Wednesday's debate was notable, in once sense, for its absence of some of the most familiar faces on the Democratic side when it came to overseeing the DTV transition, but that didn't stop one of them, Ed Markey (D-MA) former chairman of the Telecommunications & Internet Subcommittee, from adding his applause and a reminder that he had been all over this issue.
"I applaud the passage of this necessary legislation," Markey said. "It is unfortunate that Congress had to take additional action on this issue, but the prospect of leaving millions of consumers in the dark was simply unacceptable. This was a foreseeable problem and should have been anticipated and acknowledged by the Bush administration long ago. However, the Bush administration simply left us with insufficient time to make the needed adjustments on a national basis without this short, one-time delay. I commend President Obama for his swift actions on this critical issue."
In the e-mail containing the comment, Markey's office pointed out he had expressed his concern about lack of funding as far back as 2005.
Another veteran of the DTV transition is former House Energy & Commerce Committee Chairman John Dingell.

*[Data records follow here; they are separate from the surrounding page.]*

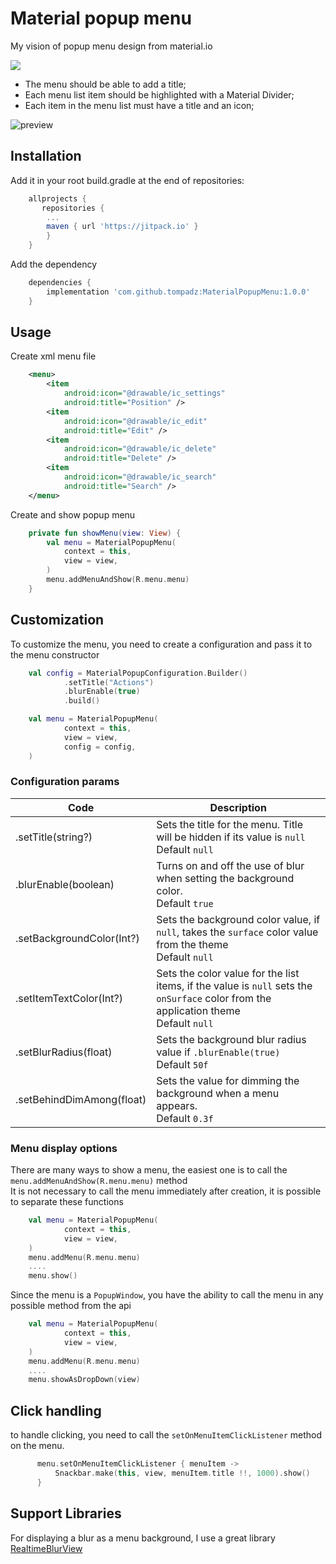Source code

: # Material popup menu 

My vision of popup menu design from material.io <br>

[![](https://jitpack.io/v/tompadz/MaterialPopupMenu.svg)](https://jitpack.io/#tompadz/MaterialPopupMenu)

- The menu should be able to add a title;
- Each menu list item should be highlighted with a Material Divider;
- Each item in the menu list must have a title and an icon;

![preview](https://github.com/tompadz/MaterialPopupMenu/blob/master/img/preview.gif)

## Installation

Add it in your root build.gradle at the end of repositories:

```gradle	
	allprojects {
	   repositories {
		...
		maven { url 'https://jitpack.io' }
	    }
	}
```

Add the dependency

```gradle
	dependencies {
	    implementation 'com.github.tompadz:MaterialPopupMenu:1.0.0'
	}
```

## Usage

Create xml menu file

```xml
    <menu>
        <item
            android:icon="@drawable/ic_settings"
            android:title="Position" />
        <item
            android:icon="@drawable/ic_edit"
            android:title="Edit" />
        <item
            android:icon="@drawable/ic_delete"
            android:title="Delete" />
        <item
            android:icon="@drawable/ic_search"
            android:title="Search" />
    </menu>
```

Create and show popup menu

```kotlin
    private fun showMenu(view: View) {
        val menu = MaterialPopupMenu(
            context = this,
            view = view,
        )
        menu.addMenuAndShow(R.menu.menu)
    }
```

## Customization

To customize the menu, you need to create a configuration and pass it to the menu constructor

```kotlin
    val config = MaterialPopupConfiguration.Builder()
            .setTitle("Actions")
            .blurEnable(true)
            .build()

    val menu = MaterialPopupMenu(
            context = this,
            view = view,
            config = config,
    )
```

### Configuration params

| Code                      | Description                                                                                                                                |
|---------------------------|--------------------------------------------------------------------------------------------------------------------------------------------|
| .setTitle(string?)        | Sets the title for the menu. Title will be hidden if its value is `null` <br> Default `null`                                               |
| .blurEnable(boolean)      | Turns on and off the use of blur when setting the background color. <br> Default `true`                                                    |
| .setBackgroundColor(Int?) | Sets the background color value, if `null`, takes the `surface` color value from the theme <br> Default `null`                             |
| .setItemTextColor(Int?)   | Sets the color value for the list items, if the value is `null` sets the `onSurface` color from the application theme <br> Default `null`  |
| .setBlurRadius(float)     | Sets the background blur radius value if `.blurEnable(true)` <br> Default `50f`                                                            |
| .setBehindDimAmong(float) | Sets the value for dimming the background when a menu appears. <br> Default `0.3f`                                                         |


### Menu display options

There are many ways to show a menu, the easiest one is to call the `menu.addMenuAndShow(R.menu.menu)` method <br>
It is not necessary to call the menu immediately after creation, it is possible to separate these functions

```kotlin
    val menu = MaterialPopupMenu(
            context = this,
            view = view,
    )
    menu.addMenu(R.menu.menu)
    ....
    menu.show()
```

Since the menu is a `PopupWindow`, you have the ability to call the menu in any possible method from the api

```kotlin
    val menu = MaterialPopupMenu(
            context = this,
            view = view,
    )
    menu.addMenu(R.menu.menu)
    ....
    menu.showAsDropDown(view)
```

## Click handling

to handle clicking, you need to call the `setOnMenuItemClickListener` method on the menu. 

```kotlin
      menu.setOnMenuItemClickListener { menuItem ->
          Snackbar.make(this, view, menuItem.title !!, 1000).show()
      }
```

## Support Libraries

For displaying a blur as a menu background, I use a great library [RealtimeBlurView](https://github.com/mmin18/RealtimeBlurView)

"Today's vote to delay the DTV transition was necessary to prevent a looming consumer crisis in which millions of Americans would have been left without television service when analog broadcasts cease," said Dingell Wednesday. "Currently, the National Telecommunications and Information Administration's digital converter box coupon program has a waiting list for nearly three million coupons, which is the result of NTIA's mismanagement of the program during the previous administration. I am pleased that the DTV Delay Act includes provisions to increase funding for this vital program and look forward to working with the Obama administration to see that it is equitably administered and properly overseen."